# WHAT IS NEEDED
What lines below contain the word "object"? Please pull each one out.

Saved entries
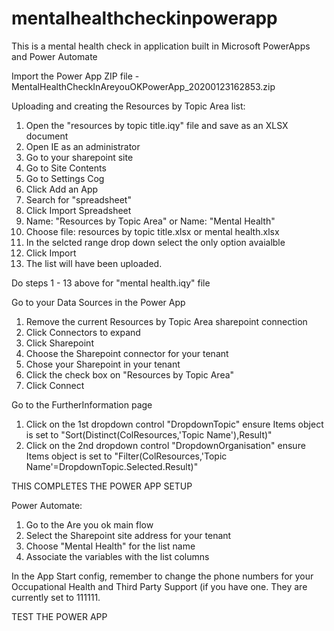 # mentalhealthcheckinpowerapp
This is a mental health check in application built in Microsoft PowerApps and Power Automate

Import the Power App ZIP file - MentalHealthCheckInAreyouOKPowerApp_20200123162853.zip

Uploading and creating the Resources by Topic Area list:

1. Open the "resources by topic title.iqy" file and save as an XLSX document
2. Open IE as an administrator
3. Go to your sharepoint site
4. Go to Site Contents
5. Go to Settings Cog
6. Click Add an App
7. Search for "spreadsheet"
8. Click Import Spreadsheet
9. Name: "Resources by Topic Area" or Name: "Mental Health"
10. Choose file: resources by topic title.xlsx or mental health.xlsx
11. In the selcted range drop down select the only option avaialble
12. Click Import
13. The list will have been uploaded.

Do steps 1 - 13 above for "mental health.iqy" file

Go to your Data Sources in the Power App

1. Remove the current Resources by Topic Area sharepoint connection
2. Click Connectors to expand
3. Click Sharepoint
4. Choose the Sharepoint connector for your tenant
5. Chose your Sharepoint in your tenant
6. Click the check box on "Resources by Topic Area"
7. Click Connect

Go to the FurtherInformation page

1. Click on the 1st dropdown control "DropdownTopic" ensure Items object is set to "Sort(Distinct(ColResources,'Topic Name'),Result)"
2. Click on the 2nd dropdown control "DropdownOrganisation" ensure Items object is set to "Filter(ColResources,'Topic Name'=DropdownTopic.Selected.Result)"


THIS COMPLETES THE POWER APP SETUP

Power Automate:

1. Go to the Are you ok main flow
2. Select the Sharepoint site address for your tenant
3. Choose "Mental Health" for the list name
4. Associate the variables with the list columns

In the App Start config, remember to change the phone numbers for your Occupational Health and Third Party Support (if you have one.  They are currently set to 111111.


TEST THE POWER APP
---
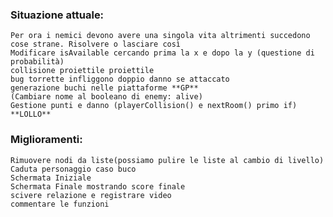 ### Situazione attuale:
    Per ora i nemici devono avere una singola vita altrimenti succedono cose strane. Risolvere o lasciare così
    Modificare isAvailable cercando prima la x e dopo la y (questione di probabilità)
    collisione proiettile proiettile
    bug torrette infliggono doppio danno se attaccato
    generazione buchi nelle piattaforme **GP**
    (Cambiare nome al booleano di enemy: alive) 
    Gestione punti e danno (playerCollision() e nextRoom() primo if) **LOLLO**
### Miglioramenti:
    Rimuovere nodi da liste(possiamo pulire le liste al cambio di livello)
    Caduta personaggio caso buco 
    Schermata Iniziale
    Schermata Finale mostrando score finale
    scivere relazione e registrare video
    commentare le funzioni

# OUTPUT FOR THIS EXERCISE
1. Click on the 1st dropdown control "DropdownTopic" ensure Items object is set to "Sort(Distinct(ColResources,'Topic Name'),Result)"
2. Click on the 2nd dropdown control "DropdownOrganisation" ensure Items object is set to "Filter(ColResources,'Topic Name'=DropdownTopic.Selected.Result)"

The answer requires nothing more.